(Plain-text document sources)

___

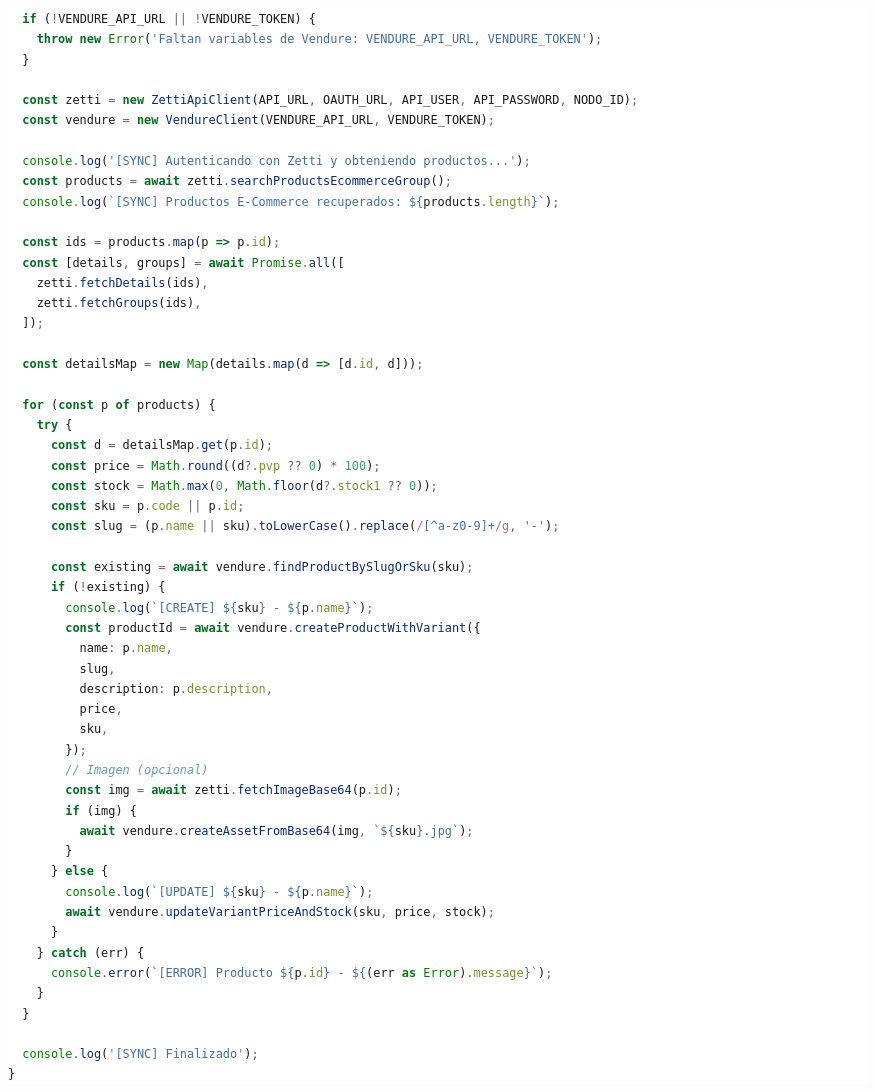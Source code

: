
 ```typescript
  if (!VENDURE_API_URL || !VENDURE_TOKEN) {
    throw new Error('Faltan variables de Vendure: VENDURE_API_URL, VENDURE_TOKEN');
  }

  const zetti = new ZettiApiClient(API_URL, OAUTH_URL, API_USER, API_PASSWORD, NODO_ID);
  const vendure = new VendureClient(VENDURE_API_URL, VENDURE_TOKEN);

  console.log('[SYNC] Autenticando con Zetti y obteniendo productos...');
  const products = await zetti.searchProductsEcommerceGroup();
  console.log(`[SYNC] Productos E-Commerce recuperados: ${products.length}`);

  const ids = products.map(p => p.id);
  const [details, groups] = await Promise.all([
    zetti.fetchDetails(ids),
    zetti.fetchGroups(ids),
  ]);

  const detailsMap = new Map(details.map(d => [d.id, d]));

  for (const p of products) {
    try {
      const d = detailsMap.get(p.id);
      const price = Math.round((d?.pvp ?? 0) * 100);
      const stock = Math.max(0, Math.floor(d?.stock1 ?? 0));
      const sku = p.code || p.id;
      const slug = (p.name || sku).toLowerCase().replace(/[^a-z0-9]+/g, '-');

      const existing = await vendure.findProductBySlugOrSku(sku);
      if (!existing) {
        console.log(`[CREATE] ${sku} - ${p.name}`);
        const productId = await vendure.createProductWithVariant({
          name: p.name,
          slug,
          description: p.description,
          price,
          sku,
        });
        // Imagen (opcional)
        const img = await zetti.fetchImageBase64(p.id);
        if (img) {
          await vendure.createAssetFromBase64(img, `${sku}.jpg`);
        }
      } else {
        console.log(`[UPDATE] ${sku} - ${p.name}`);
        await vendure.updateVariantPriceAndStock(sku, price, stock);
      }
    } catch (err) {
      console.error(`[ERROR] Producto ${p.id} - ${(err as Error).message}`);
    }
  }

  console.log('[SYNC] Finalizado');
}


```

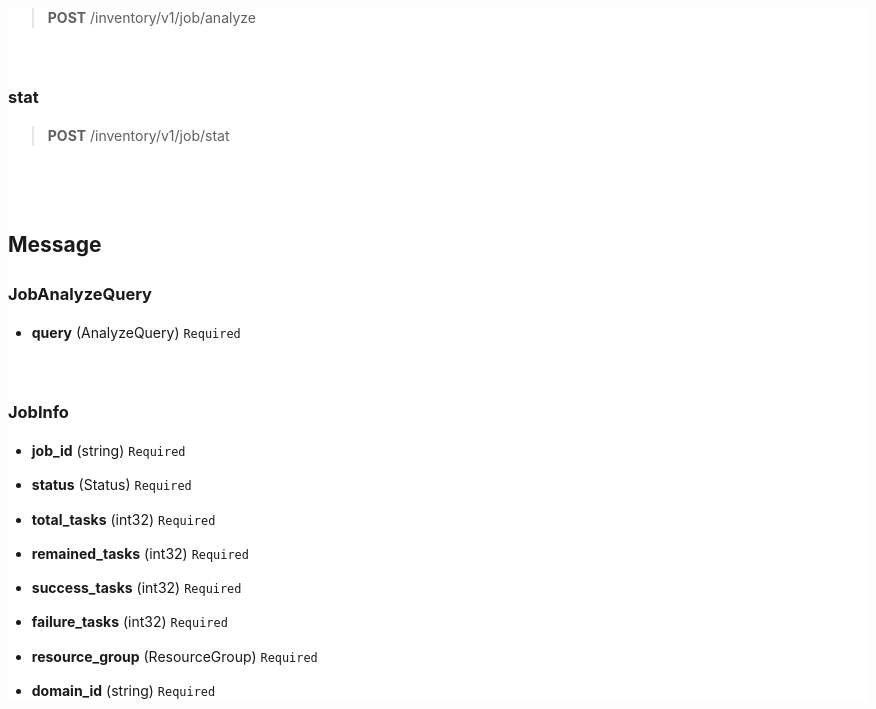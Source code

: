 



> **POST** /inventory/v1/job/analyze
>






    
<br>

### stat





> **POST** /inventory/v1/job/stat
>






    


<br>
<br>

## Message



### JobAnalyzeQuery
* **query** (AnalyzeQuery)   `Required` 

    <br>

### JobInfo
* **job_id** (string)   `Required` 

    
* **status** (Status)   `Required` 

    
* **total_tasks** (int32)   `Required` 

    
* **remained_tasks** (int32)   `Required` 

    
* **success_tasks** (int32)   `Required` 

    
* **failure_tasks** (int32)   `Required` 

    
* **resource_group** (ResourceGroup)   `Required` 

    
* **domain_id** (string)   `Required`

___

• _What to work on_: Count the lines in the records above that contain the word "existing", and give only the number.

• _Task result_: 2